PROMPT: From the line with "I would also" through the line with "are not intersecting", repeat the entries verbatim, both end lines included, and add nothing.

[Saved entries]

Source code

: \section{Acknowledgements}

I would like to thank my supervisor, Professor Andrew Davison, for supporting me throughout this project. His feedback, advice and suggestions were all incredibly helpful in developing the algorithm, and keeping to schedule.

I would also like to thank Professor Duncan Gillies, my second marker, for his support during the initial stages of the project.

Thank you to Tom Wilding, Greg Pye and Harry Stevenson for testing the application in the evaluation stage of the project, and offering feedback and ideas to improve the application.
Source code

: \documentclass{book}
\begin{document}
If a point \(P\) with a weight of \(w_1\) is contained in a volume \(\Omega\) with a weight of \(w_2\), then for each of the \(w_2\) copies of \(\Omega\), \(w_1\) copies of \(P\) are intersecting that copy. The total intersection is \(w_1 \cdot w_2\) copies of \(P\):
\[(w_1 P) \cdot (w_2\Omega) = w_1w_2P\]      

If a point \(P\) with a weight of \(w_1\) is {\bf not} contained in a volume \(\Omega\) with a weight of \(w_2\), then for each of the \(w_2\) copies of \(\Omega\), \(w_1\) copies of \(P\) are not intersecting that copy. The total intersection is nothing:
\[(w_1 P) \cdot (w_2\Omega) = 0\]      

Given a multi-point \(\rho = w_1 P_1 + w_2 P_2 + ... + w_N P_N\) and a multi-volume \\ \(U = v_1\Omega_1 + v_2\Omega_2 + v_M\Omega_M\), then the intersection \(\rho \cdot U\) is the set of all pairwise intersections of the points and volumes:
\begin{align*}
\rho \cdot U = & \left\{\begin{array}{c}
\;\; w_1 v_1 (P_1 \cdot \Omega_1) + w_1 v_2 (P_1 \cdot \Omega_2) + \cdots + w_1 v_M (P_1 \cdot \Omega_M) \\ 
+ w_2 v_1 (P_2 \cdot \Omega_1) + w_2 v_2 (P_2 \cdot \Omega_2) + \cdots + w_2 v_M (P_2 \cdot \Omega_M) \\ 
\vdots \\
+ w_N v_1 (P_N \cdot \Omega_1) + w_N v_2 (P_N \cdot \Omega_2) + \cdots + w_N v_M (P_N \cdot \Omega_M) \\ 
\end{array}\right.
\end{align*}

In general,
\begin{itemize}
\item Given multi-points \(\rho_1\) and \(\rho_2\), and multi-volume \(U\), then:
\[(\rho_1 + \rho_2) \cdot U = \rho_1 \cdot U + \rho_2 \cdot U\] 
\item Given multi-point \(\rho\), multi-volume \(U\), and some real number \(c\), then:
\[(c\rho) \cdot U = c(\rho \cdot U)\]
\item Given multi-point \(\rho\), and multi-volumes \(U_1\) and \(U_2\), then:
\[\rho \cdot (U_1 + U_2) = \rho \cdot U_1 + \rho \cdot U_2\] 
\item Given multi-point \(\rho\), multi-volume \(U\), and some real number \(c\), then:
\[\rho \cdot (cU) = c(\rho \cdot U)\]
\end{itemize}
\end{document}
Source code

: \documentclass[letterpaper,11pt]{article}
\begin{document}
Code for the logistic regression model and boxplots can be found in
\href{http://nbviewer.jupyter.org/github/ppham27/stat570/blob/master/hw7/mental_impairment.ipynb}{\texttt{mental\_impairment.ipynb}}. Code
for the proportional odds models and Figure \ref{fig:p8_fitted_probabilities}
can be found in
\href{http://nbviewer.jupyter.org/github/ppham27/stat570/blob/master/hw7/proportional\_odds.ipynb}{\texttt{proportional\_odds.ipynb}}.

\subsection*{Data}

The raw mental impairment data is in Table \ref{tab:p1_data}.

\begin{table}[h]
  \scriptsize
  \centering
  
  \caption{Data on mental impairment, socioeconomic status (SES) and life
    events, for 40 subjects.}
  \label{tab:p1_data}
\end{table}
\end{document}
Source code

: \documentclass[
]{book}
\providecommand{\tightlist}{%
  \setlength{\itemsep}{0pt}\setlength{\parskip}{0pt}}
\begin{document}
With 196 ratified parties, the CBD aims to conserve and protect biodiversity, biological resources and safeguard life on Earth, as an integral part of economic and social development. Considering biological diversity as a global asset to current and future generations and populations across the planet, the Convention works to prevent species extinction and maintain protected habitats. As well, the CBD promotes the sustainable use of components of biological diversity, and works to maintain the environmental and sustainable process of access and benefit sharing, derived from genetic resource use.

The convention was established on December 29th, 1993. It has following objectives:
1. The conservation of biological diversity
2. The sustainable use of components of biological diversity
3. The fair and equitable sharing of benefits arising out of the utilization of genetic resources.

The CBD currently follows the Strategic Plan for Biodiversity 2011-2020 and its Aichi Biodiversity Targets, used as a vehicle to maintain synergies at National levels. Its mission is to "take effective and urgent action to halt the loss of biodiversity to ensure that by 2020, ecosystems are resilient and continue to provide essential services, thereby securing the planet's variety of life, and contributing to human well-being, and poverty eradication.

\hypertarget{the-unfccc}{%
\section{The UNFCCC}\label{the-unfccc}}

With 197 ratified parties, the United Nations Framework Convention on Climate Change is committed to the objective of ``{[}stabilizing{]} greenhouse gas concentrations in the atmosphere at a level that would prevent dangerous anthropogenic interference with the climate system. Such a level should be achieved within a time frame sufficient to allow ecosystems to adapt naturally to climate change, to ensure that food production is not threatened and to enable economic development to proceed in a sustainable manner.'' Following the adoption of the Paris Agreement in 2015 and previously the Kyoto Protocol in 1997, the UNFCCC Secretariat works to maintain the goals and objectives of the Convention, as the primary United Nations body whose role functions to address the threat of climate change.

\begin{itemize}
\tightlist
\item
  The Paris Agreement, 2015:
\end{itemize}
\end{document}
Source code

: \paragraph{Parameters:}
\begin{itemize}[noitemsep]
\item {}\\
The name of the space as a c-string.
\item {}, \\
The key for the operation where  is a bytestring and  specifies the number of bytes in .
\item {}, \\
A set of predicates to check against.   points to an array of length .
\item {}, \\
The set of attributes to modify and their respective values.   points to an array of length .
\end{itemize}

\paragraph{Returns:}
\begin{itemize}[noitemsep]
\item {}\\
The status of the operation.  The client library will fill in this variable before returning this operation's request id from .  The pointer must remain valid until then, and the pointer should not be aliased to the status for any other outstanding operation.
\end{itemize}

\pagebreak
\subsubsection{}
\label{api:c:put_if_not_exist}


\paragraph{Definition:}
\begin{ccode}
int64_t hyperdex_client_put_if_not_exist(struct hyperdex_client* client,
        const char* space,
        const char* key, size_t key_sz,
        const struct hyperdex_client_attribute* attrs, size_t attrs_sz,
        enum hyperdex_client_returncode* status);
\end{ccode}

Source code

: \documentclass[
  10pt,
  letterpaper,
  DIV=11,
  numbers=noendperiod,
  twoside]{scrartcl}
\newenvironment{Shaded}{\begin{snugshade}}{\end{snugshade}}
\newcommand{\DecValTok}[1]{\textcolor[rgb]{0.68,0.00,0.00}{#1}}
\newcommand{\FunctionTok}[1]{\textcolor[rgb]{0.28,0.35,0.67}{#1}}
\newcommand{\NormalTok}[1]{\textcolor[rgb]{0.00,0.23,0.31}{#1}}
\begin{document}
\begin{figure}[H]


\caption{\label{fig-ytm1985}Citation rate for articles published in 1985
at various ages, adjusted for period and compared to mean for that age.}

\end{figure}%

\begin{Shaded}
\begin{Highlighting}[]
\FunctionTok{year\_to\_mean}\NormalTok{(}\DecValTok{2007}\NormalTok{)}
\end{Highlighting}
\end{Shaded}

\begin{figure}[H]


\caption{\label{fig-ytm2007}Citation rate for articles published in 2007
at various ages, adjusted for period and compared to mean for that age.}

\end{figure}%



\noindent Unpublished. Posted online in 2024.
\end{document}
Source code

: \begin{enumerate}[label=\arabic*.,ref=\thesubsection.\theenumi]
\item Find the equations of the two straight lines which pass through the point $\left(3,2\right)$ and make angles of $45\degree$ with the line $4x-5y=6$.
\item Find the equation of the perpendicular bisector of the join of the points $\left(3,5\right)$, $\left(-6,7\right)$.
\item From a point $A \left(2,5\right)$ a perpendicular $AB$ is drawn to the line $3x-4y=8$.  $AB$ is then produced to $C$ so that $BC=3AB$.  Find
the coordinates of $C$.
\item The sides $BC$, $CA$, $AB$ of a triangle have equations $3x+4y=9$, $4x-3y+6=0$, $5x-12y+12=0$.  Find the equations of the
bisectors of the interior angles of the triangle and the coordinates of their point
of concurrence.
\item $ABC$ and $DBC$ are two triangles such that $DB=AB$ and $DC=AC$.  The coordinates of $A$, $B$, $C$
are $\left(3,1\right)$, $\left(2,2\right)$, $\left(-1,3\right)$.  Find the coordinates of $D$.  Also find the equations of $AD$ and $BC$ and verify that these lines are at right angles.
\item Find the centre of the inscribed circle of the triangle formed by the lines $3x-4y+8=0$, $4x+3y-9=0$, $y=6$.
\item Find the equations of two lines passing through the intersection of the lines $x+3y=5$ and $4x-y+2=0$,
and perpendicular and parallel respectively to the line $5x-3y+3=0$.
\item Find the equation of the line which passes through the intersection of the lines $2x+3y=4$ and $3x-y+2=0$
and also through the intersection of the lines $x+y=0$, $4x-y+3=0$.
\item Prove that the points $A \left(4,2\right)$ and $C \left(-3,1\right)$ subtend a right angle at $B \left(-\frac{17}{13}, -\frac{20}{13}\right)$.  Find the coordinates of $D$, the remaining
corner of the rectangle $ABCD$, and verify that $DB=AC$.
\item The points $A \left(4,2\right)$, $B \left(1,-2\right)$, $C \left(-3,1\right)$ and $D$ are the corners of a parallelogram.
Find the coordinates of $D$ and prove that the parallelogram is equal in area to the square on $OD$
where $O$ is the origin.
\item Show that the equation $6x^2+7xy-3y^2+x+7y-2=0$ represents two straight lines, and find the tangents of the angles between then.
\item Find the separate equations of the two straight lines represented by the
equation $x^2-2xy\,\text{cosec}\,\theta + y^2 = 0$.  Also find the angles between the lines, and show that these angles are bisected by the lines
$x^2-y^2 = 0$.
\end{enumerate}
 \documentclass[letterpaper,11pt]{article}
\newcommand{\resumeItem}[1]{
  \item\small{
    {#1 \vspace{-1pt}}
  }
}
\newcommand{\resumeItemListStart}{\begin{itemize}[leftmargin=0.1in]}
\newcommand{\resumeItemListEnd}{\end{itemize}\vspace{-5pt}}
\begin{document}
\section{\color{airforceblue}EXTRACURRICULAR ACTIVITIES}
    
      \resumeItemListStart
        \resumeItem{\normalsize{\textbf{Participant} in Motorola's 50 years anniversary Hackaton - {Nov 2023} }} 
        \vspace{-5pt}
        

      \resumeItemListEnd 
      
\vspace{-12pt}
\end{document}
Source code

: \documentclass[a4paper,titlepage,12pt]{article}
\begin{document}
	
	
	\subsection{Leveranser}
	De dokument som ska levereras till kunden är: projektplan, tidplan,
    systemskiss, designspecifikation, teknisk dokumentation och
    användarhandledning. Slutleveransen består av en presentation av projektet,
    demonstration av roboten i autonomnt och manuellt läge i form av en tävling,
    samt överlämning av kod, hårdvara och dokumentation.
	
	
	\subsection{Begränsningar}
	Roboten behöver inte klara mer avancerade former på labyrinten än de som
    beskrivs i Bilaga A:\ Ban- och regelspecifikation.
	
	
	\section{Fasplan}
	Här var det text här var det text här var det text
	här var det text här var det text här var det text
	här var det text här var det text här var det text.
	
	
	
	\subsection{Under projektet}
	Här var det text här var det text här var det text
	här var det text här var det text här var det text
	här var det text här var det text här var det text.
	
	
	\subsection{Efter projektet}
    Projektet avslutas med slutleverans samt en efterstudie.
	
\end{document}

RESPONSE BOX:
I would also like to thank Professor Duncan Gillies, my second marker, for his support during the initial stages of the project.

Thank you to Tom Wilding, Greg Pye and Harry Stevenson for testing the application in the evaluation stage of the project, and offering feedback and ideas to improve the application.
Source code

: \documentclass{book}
\begin{document}
If a point \(P\) with a weight of \(w_1\) is contained in a volume \(\Omega\) with a weight of \(w_2\), then for each of the \(w_2\) copies of \(\Omega\), \(w_1\) copies of \(P\) are intersecting that copy. The total intersection is \(w_1 \cdot w_2\) copies of \(P\):
\[(w_1 P) \cdot (w_2\Omega) = w_1w_2P\]      

If a point \(P\) with a weight of \(w_1\) is {\bf not} contained in a volume \(\Omega\) with a weight of \(w_2\), then for each of the \(w_2\) copies of \(\Omega\), \(w_1\) copies of \(P\) are not intersecting that copy. The total intersection is nothing:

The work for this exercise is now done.